David Lynch and Harry Dean Stanton in “Lucky”

That makes “Lucky” sound like a goof, a quirkfest, and it’s anything but – the movie’s immensely pleasurable while at the same concerned with matters of the utmost importance. The only matters that matter, really. Lucky has made it this far by taking each day on its own; he doesn’t believe in God and he doesn’t believe in an afterlife. Every morning he comes into the diner to do his crossword puzzle and greets Joe by saying “You’re nothing,” to which Joe cheerfully responds, “You’re nothing.” But one morning early in the film, Lucky has a fainting spell while making his coffee, and suddenly Nothing seems awfully close at hand. The conflict in “Lucky” is between an old man and the Void, and there’s no doubt at all about who’s going to come out ahead.

So “Lucky” is, in its fluky way, about regret and memory and grace – the big stuff. And fear – an honest fear of the end. That fear rattles Lucky, makes him act pissy toward old friends and downright nasty to an insurance salesman (Ron Livingston) who represents a cashing in on death that the old man finds appalling until the salesman tells of his own brush with mortality. The movie’s as casual as an old sock, but every moment in it is freighted with an awareness of life’s fragility, the luck we have to be here, and the difficulty in accepting the notion that someday we won’t.

The director is John Carroll Lynch, himself a character actor of no small skill, and the script was co-written by Logan Sparks, Stanton’s longtime assistant. The movie makes an excellent companion piece to the 2012 documentary “Harry Dean Stanton: Partly Fiction,” which can also be rented online and which features many clips from the actor’s career – I’d forgotten Stanton was in “Cool Hand Luke,” playing guitar and singing “Just a Closer Walk with Thee” in a fine, high mountain voice. He sings in “Lucky,” too – a quavery but tremendously moving rendition of the Mexican ranchera song “Volver, Volver” that brings a backyard birthday party to a hushed standstill.

Harry Dean Stanton in “Lucky”

The whole movie’s like that: Full of moments that are completely present while rippling out to the past and beyond the movie’s frame. A diner counter conversation between Lucky and an ex-Marine — both veterans of World War II – is spectral with recollections of carnage and loss while incorporating details of Stanton’s own Navy service; the actor opposite him is Tom Skerritt, who served with Stanton on the good ship Nostromo in “Alien.” A shot early in the film – one of my favorite images in recent movies – has Lucky walking past an old saloon now gutted and serving as a parking garage, and right there is the history of the American West and the Hollywood western.
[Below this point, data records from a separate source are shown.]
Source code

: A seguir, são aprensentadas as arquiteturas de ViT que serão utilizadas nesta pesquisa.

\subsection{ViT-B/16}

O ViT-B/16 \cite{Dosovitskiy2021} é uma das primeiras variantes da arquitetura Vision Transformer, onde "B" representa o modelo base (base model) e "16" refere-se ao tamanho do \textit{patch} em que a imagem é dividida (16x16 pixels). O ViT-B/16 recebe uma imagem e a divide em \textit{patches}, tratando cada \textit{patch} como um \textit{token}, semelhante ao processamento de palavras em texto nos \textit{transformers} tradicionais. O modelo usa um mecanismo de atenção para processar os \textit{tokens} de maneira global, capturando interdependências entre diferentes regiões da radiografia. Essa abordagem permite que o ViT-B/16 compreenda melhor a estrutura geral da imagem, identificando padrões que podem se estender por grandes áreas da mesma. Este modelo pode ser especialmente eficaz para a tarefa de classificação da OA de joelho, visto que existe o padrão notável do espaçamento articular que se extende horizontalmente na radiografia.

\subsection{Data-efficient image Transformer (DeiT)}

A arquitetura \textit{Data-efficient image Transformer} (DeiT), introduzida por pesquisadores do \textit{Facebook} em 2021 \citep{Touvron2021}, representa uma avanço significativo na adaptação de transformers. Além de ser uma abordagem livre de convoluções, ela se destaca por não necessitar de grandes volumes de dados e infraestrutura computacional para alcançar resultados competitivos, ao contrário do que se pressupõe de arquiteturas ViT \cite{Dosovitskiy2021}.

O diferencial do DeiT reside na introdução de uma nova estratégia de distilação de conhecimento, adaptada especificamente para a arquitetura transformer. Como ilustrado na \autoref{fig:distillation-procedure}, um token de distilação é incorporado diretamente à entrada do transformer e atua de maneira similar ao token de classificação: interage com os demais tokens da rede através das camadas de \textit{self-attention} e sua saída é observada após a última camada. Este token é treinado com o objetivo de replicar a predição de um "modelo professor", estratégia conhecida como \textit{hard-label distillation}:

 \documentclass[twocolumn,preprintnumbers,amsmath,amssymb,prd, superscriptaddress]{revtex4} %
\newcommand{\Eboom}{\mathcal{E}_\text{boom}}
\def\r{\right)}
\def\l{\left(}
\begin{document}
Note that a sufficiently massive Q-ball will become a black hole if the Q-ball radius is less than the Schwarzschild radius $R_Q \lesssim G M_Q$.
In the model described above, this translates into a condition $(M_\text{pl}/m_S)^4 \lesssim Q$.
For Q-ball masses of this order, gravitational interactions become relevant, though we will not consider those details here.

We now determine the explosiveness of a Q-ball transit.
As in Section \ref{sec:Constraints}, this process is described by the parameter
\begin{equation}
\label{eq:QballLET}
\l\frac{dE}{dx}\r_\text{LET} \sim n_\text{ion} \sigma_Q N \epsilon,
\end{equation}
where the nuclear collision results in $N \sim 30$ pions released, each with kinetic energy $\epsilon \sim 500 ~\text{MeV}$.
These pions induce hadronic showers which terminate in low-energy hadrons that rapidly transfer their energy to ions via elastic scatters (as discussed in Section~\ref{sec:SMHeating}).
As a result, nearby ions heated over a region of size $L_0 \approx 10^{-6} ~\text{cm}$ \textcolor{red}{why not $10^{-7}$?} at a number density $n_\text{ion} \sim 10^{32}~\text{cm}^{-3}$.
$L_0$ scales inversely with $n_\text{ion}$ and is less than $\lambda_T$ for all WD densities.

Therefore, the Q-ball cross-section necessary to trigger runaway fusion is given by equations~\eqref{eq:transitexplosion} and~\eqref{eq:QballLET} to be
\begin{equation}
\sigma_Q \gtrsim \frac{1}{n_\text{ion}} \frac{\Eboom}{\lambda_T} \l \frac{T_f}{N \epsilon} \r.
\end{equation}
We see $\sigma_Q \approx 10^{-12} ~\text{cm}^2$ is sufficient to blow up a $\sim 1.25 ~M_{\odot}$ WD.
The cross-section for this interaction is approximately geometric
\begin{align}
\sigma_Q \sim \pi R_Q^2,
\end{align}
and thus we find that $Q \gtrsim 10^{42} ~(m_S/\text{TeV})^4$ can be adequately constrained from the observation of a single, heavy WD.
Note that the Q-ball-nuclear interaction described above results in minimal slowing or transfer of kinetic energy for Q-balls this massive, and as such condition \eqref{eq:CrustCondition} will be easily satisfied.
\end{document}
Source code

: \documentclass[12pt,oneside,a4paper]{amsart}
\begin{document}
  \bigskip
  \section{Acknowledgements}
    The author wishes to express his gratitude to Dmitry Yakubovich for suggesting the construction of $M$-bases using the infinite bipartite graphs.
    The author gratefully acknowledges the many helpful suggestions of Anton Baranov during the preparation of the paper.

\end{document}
Stanton himself was a non-believer, but he was on record as leaning toward the Buddhist/Taoist side of things, and “Lucky” makes a case for the actor as one of the few legitimate Zen saints of the movies, along with Bill Murray, Larry Fine, and Greta Garbo. (All other candidates will be considered.)  He talked a lot about nothingness in interviews, like the closet hippie he was, not as a form of nihilism but of reassurance – a way of marveling that each of us is just a mess of electrons whirling around with gulfs of space between them. Form is emptiness, emptiness is form.

Harry Dean Stanton is no longer here in body and he didn’t believe in the soul. All that’s left of him are his movies. All that’s left of him is light.